Saturday, May 05, 2007

COOKING THE SOUNDBOARD

The soundboard came kiln dried to about 8% moisture content from the supplier. Normally luthiers store their wood for years in order to season it - let it swell and shrink as the relative humidity goes up and down through the seasons. This will slowly stabilizes the wood and the sap will eventually harden giving the wood a ringing and responsive tone when you tap it with a knuckle.

Recently, some luthiers have started experimenting with cooking the spruce in order to achieve this effect, a practice that apparently have been used by many other woodworking industries for centuries. However, scientific experiments have shown that w
hen wood is heat-treated the fungi that cause decay are unable to survive, and the wood will not 'live' in the same way unbaked wood does. As a result, it hardly swells or shrinks, which makes it a extremely useful material for soundboards. It also stiffens the wood in the relation to it's weight allowing for a thinner and lighter construction.
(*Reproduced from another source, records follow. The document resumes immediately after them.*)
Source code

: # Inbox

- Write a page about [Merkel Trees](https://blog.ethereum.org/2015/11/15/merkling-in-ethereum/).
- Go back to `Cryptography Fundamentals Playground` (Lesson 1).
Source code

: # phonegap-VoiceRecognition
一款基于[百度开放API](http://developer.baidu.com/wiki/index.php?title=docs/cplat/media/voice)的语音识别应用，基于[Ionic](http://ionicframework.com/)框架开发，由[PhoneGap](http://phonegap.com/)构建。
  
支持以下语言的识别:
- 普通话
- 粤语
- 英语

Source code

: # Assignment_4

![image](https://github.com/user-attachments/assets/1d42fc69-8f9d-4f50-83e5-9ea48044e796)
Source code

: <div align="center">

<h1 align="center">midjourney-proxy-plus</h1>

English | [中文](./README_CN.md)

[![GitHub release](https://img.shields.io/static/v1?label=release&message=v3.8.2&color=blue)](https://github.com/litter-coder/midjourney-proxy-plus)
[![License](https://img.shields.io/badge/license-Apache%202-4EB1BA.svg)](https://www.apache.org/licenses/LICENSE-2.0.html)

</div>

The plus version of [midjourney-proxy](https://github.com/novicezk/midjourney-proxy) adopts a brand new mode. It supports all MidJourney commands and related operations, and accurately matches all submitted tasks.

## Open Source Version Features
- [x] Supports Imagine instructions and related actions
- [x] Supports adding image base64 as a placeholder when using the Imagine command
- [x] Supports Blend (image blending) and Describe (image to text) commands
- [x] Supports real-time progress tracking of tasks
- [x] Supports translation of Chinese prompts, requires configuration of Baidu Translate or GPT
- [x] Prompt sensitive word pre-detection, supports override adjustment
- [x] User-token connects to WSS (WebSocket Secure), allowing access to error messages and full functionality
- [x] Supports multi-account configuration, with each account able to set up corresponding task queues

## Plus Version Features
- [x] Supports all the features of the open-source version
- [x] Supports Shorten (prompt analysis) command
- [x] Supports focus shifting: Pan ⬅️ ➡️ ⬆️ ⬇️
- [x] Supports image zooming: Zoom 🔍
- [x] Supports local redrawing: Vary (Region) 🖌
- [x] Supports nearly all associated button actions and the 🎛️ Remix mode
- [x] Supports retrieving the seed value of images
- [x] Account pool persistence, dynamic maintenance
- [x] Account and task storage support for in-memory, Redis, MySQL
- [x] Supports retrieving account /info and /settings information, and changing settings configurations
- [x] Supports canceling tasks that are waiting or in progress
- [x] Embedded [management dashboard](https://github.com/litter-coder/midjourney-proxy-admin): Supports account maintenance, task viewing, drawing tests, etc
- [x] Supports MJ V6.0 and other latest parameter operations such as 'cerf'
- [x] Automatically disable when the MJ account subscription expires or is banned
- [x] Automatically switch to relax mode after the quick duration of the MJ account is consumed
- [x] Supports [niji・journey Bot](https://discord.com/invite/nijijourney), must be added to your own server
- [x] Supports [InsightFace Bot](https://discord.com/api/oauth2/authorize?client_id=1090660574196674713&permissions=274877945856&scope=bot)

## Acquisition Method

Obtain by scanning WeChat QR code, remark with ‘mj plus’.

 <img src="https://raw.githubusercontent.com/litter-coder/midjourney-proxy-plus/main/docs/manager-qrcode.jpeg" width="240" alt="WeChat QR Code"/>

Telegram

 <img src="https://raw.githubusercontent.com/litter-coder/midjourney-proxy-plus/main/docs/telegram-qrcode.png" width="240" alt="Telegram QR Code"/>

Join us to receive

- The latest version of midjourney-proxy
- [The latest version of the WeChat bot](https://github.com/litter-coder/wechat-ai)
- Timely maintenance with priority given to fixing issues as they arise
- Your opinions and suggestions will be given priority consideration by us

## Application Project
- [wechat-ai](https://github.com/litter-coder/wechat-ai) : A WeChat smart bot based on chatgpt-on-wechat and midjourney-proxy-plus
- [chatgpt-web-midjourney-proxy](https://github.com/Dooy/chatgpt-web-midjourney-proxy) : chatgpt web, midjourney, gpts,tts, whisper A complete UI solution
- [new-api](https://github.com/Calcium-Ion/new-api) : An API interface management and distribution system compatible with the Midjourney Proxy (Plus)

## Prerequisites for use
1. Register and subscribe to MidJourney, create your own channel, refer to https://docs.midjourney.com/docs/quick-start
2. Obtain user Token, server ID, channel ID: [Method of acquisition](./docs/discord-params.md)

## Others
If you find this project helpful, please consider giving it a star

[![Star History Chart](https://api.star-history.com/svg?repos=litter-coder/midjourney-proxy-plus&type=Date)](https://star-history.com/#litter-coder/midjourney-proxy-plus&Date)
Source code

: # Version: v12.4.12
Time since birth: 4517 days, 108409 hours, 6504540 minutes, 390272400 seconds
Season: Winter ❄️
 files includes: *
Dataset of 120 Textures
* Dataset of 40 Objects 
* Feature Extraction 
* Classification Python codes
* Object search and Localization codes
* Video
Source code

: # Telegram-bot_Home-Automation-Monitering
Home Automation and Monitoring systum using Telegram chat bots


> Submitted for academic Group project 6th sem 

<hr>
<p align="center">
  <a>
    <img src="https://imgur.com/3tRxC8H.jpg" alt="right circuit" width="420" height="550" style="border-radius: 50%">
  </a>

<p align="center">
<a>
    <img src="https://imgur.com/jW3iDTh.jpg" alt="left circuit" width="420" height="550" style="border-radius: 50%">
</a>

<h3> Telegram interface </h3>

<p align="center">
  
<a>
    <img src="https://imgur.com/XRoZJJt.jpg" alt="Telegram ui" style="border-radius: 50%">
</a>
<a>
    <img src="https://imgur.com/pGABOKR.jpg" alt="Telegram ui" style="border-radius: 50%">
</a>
There seems to be many ways of cooking the soundboard. Some just cook it for an hour at 200º F, others do it for longer or in a series of cookings. My approach was as follows:

First I clamped the top to the oven grill with 3" C-clamps
, adding only very light clamping pressure; Just enough to hold the clamps in place. I used some of my braces to sticker the top halfs and added a little pad of spruce between the grill and lowest braces in order not to marred them.

My cooking schedule consisted of three cycles:
1.
First evening; One hour at 180º F and let it cool in the oven over night.
2. Next morning; One hour at 190º F and let it cool until the evening.
3. Same evening; One hour at 200º F and left it to cool until the next morning.

Not surprisingly, after each cycle the clamps had come loose as the wood had shrunk during the cooking. I didn't measure or weigh the wood before and after the baking so I have no data to share in that department. The wood did however seem to have a more responsive 'ping' when tapped. I never had the wood in the oven as I switched the oven on. Instead I waited until the oven had reached the desired temperature before I put it in. The guitar is being build in our unheated garage and I therefore I allowed two weeks acclimatizing inside the house before and after the cooking.

On top of that it left our kitchen with a lovely smell of a sauna without the subtle trace of sweaty arm pits and bottoms.